If you’re old enough to remember this ad, the rules about kids and the sun have changed alot. Again.
The Food and Drug Administration (FDA) recently announced it will be regulating sunscreen claims much more rigorously given rising concerns over skin cancer risks from childhood sunburn and lifetime exposures. Under the new rules, which won’t go into effect for a year, sunscreens will have to protect against both UVB rays (which cause burning) and UVA rays (which cause wrinkles). Both UVB and UVA can cause skin cancer.
In the meantime, here are five important steps you can take to protect your family.
1. Before your kids go outside, check the online UV Index from the Environmental Protection Agency. You just type in your zip code to get the UV forecast for your community or for a place you are visiting. If it’s high, cover up and try to minimize exposure time, especially from noon to 4 p.m., when the sun is strongest. If you’re going to the beach, cover up and go out earlier in the morning or late in the day.
2. Always wear sunscreen and reapply every 2 hours, more often if your kids swim or sweat. The FDA says: “People over the age of 50 and under the age of 5 are generally more sensitive to the harmful effects of UV. Those with immune deficiencies and chronic diseases also tend to be more susceptible to the side-effects of UV exposure.” So the FDA’s advice is to apply sunscreen to children older than 6 months every time they go out.
The American Academy of Pediatrics (AAP) recommends that parents keep babies under the age of six months out of the sun. When that isn’t possible, prevent sun exposure by dressing the baby in lightweight long pants, long-sleeved shirts and brimmed hats that shade the neck. You can apply a minimal amount of sunscreen with at least 15 SPF to small areas, but you must be very cautious to avoid areas that the baby could reach with his or her mouth.
3. Use recommended brands of sunscreen. In tests reported on dozens of products, both Consumer Reports and the Environmental Working Group (EWG) found that almost every tested sunscreen contained some ingredients associated with adverse health effects in animal studies. But in general, the proven benefits of using sunscreens outweigh any of the potential risks from questionable ingredients.

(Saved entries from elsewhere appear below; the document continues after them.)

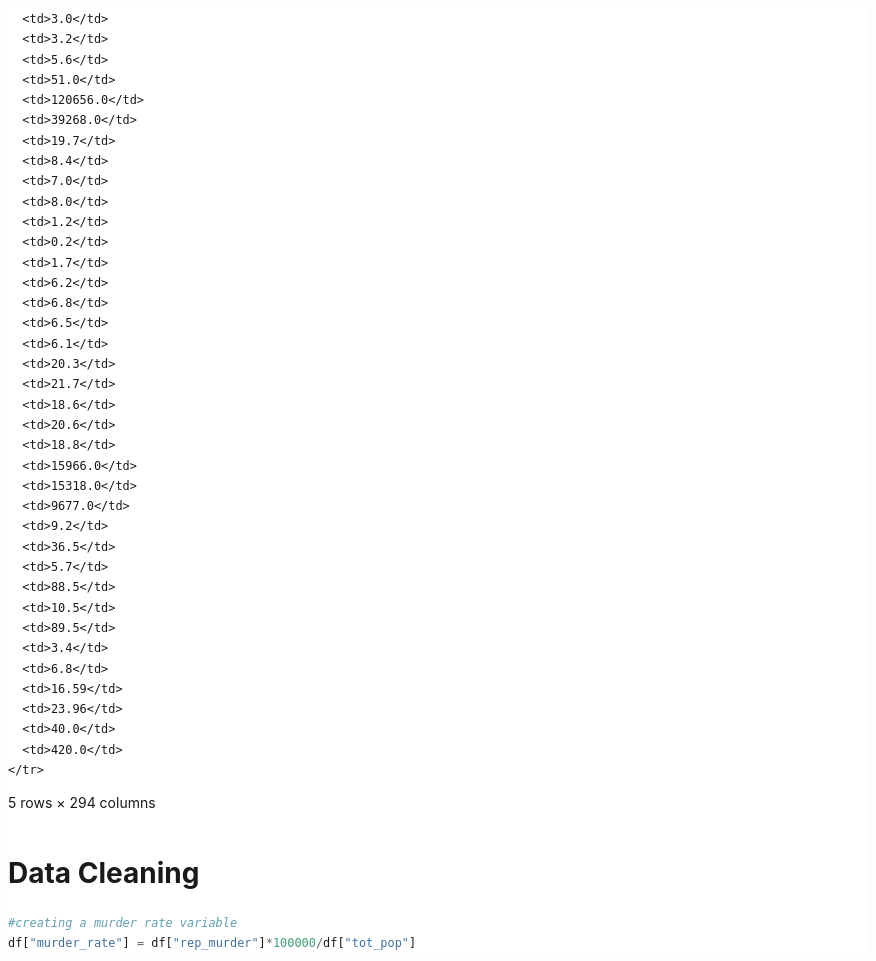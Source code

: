       <td>3.0</td>
      <td>3.2</td>
      <td>5.6</td>
      <td>51.0</td>
      <td>120656.0</td>
      <td>39268.0</td>
      <td>19.7</td>
      <td>8.4</td>
      <td>7.0</td>
      <td>8.0</td>
      <td>1.2</td>
      <td>0.2</td>
      <td>1.7</td>
      <td>6.2</td>
      <td>6.8</td>
      <td>6.5</td>
      <td>6.1</td>
      <td>20.3</td>
      <td>21.7</td>
      <td>18.6</td>
      <td>20.6</td>
      <td>18.8</td>
      <td>15966.0</td>
      <td>15318.0</td>
      <td>9677.0</td>
      <td>9.2</td>
      <td>36.5</td>
      <td>5.7</td>
      <td>88.5</td>
      <td>10.5</td>
      <td>89.5</td>
      <td>3.4</td>
      <td>6.8</td>
      <td>16.59</td>
      <td>23.96</td>
      <td>40.0</td>
      <td>420.0</td>
    </tr>
  </tbody>
</table>
<p>5 rows × 294 columns</p>
</div>



# Data Cleaning



```python
#creating a murder rate variable
df["murder_rate"] = df["rep_murder"]*100000/df["tot_pop"]
```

Health experts note that the ingredient, retinyl palmitate (look for it among inactive ingredients), a type of topical vitamin A, is an antioxidant that animal studies have linked to an increased risk of skin cancers. In skin, it converts readily to retinoids, associated with a risk of birth defects in people using acne medications containing them. As a precaution, pregnant women and young children may want to avoid sunscreens with retinyl palmitate.
The AAP and EWG also advise parents to avoid products with oxybenzone. And the AAP has concerns that ingredients, such as nano-sized zinc oxide and titanium dioxide, might be linked to developmental and reproductive problems. So you may want to avoid products with these ingredients.

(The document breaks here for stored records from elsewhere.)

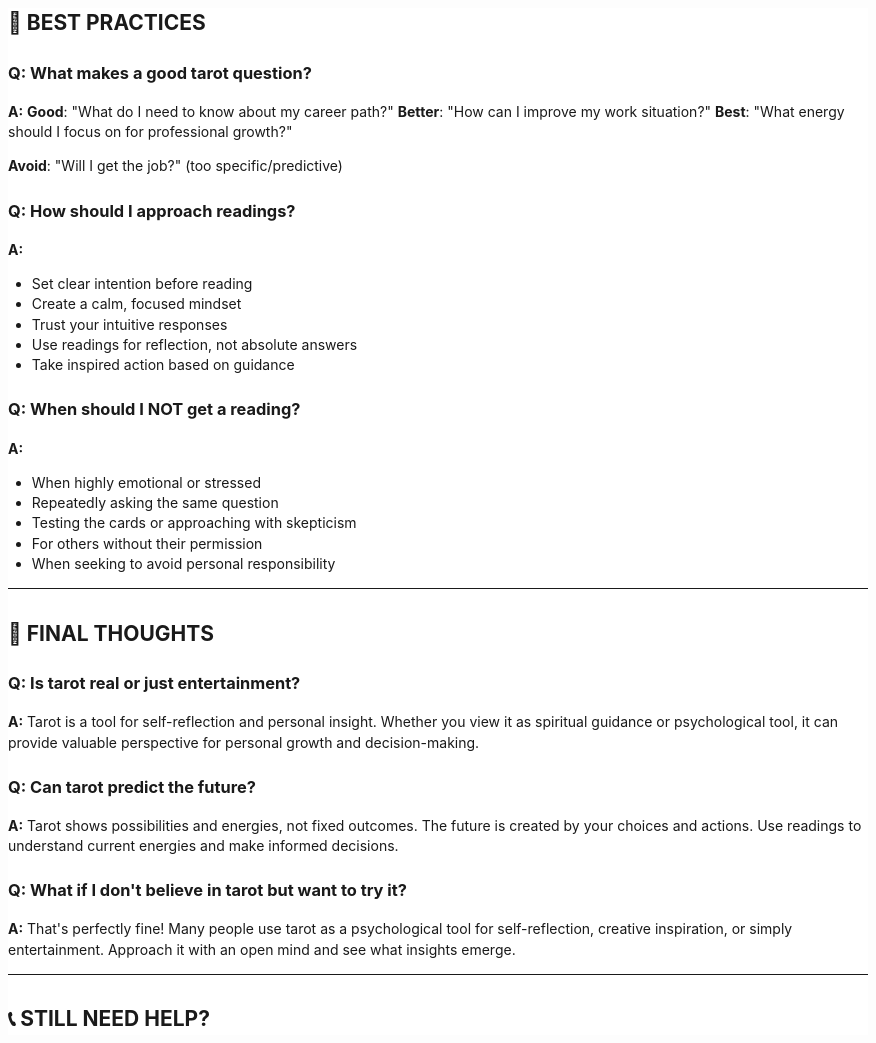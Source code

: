 
## 🎯 **BEST PRACTICES**

### **Q: What makes a good tarot question?**
**A:** 
**Good**: "What do I need to know about my career path?"
**Better**: "How can I improve my work situation?"
**Best**: "What energy should I focus on for professional growth?"

**Avoid**: "Will I get the job?" (too specific/predictive)

### **Q: How should I approach readings?**
**A:** 
- Set clear intention before reading
- Create a calm, focused mindset
- Trust your intuitive responses
- Use readings for reflection, not absolute answers
- Take inspired action based on guidance

### **Q: When should I NOT get a reading?**
**A:** 
- When highly emotional or stressed
- Repeatedly asking the same question
- Testing the cards or approaching with skepticism
- For others without their permission
- When seeking to avoid personal responsibility

---

## 🔮 **FINAL THOUGHTS**

### **Q: Is tarot real or just entertainment?**
**A:** Tarot is a tool for self-reflection and personal insight. Whether you view it as spiritual guidance or psychological tool, it can provide valuable perspective for personal growth and decision-making.

### **Q: Can tarot predict the future?**
**A:** Tarot shows possibilities and energies, not fixed outcomes. The future is created by your choices and actions. Use readings to understand current energies and make informed decisions.

### **Q: What if I don't believe in tarot but want to try it?**
**A:** That's perfectly fine! Many people use tarot as a psychological tool for self-reflection, creative inspiration, or simply entertainment. Approach it with an open mind and see what insights emerge.

---

## 📞 **STILL NEED HELP?**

Based on reported tests, some good product choices include: No-Ad with Aloe and Vitamin E SPF 45, and Equate Baby SPF 50–both of these products are lotions. The FDA does not recommend using sprays on young children as they could breathe in or ingest the chemicals from a spray, which can be tricky to apply on windy days.

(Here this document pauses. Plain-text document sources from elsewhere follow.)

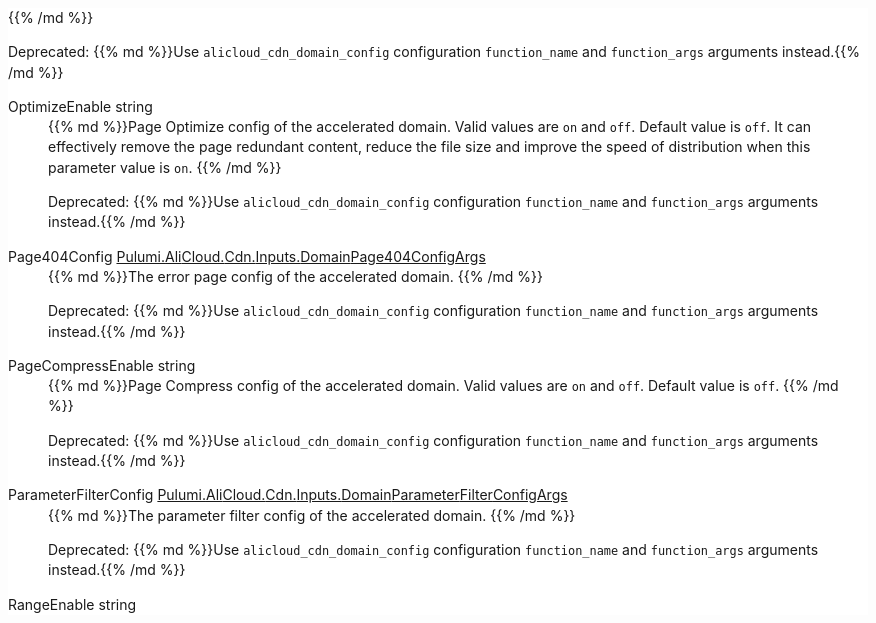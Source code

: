 {{% /md %}}<p class="property-message">Deprecated: {{% md %}}Use `alicloud_cdn_domain_config` configuration `function_name` and `function_args` arguments instead.{{% /md %}}</p></dd><dt class="property-optional property-deprecated"
            title="Optional, Deprecated">
        <span id="optimizeenable_csharp">
<a href="#optimizeenable_csharp" style="color: inherit; text-decoration: inherit;">Optimize<wbr>Enable</a>
</span>
        <span class="property-indicator"></span>
        <span class="property-type">string</span>
    </dt>
    <dd>{{% md %}}Page Optimize config of the accelerated domain. Valid values are `on` and `off`. Default value is `off`. It can effectively remove the page redundant content, reduce the file size and improve the speed of distribution when this parameter value is `on`.
{{% /md %}}<p class="property-message">Deprecated: {{% md %}}Use `alicloud_cdn_domain_config` configuration `function_name` and `function_args` arguments instead.{{% /md %}}</p></dd><dt class="property-optional property-deprecated"
            title="Optional, Deprecated">
        <span id="page404config_csharp">
<a href="#page404config_csharp" style="color: inherit; text-decoration: inherit;">Page404Config</a>
</span>
        <span class="property-indicator"></span>
        <span class="property-type"><a href="#domainpage404config">Pulumi.<wbr>Ali<wbr>Cloud.<wbr>Cdn.<wbr>Inputs.<wbr>Domain<wbr>Page404Config<wbr>Args</a></span>
    </dt>
    <dd>{{% md %}}The error page config of the accelerated domain.
{{% /md %}}<p class="property-message">Deprecated: {{% md %}}Use `alicloud_cdn_domain_config` configuration `function_name` and `function_args` arguments instead.{{% /md %}}</p></dd><dt class="property-optional property-deprecated"
            title="Optional, Deprecated">
        <span id="pagecompressenable_csharp">
<a href="#pagecompressenable_csharp" style="color: inherit; text-decoration: inherit;">Page<wbr>Compress<wbr>Enable</a>
</span>
        <span class="property-indicator"></span>
        <span class="property-type">string</span>
    </dt>
    <dd>{{% md %}}Page Compress config of the accelerated domain. Valid values are `on` and `off`. Default value is `off`.
{{% /md %}}<p class="property-message">Deprecated: {{% md %}}Use `alicloud_cdn_domain_config` configuration `function_name` and `function_args` arguments instead.{{% /md %}}</p></dd><dt class="property-optional property-deprecated"
            title="Optional, Deprecated">
        <span id="parameterfilterconfig_csharp">
<a href="#parameterfilterconfig_csharp" style="color: inherit; text-decoration: inherit;">Parameter<wbr>Filter<wbr>Config</a>
</span>
        <span class="property-indicator"></span>
        <span class="property-type"><a href="#domainparameterfilterconfig">Pulumi.<wbr>Ali<wbr>Cloud.<wbr>Cdn.<wbr>Inputs.<wbr>Domain<wbr>Parameter<wbr>Filter<wbr>Config<wbr>Args</a></span>
    </dt>
    <dd>{{% md %}}The parameter filter config of the accelerated domain.
{{% /md %}}<p class="property-message">Deprecated: {{% md %}}Use `alicloud_cdn_domain_config` configuration `function_name` and `function_args` arguments instead.{{% /md %}}</p></dd><dt class="property-optional property-deprecated"
            title="Optional, Deprecated">
        <span id="rangeenable_csharp">
<a href="#rangeenable_csharp" style="color: inherit; text-decoration: inherit;">Range<wbr>Enable</a>
</span>
        <span class="property-indicator"></span>
        <span class="property-type">string</span>
    </dt>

4. Buy a sunscreen with an SPF of at least 30 (plenty for most people) and one that is labeled very water resistant. When you reapply your sunscreen every 2 hours or so, and after swimming or sweating, be sure to use 2 to 3 tablespoons of a lotion. Most people don’t use enough.
Remember, the SPF number on the label, or sun-protection factor, is for protection against UVB radiation only. Much higher numbers don’t necessarily translate into greater protection. There is no protection factor for UVA radiation on labels at this time.
5. In addition to applying sunscreens, it is extremely important to cover up your kids by wearing tightly woven hats and clothing. Keep extra tee-shirts on hand for beach excursions, as wet tee shirts aren’t as protective against UV exposure as dry ones. Sunglasses are a good idea and should offer both UVA and UVB lens protection. Remember that sunscreens are just one tool and that covering up and limiting exposure times are crucial.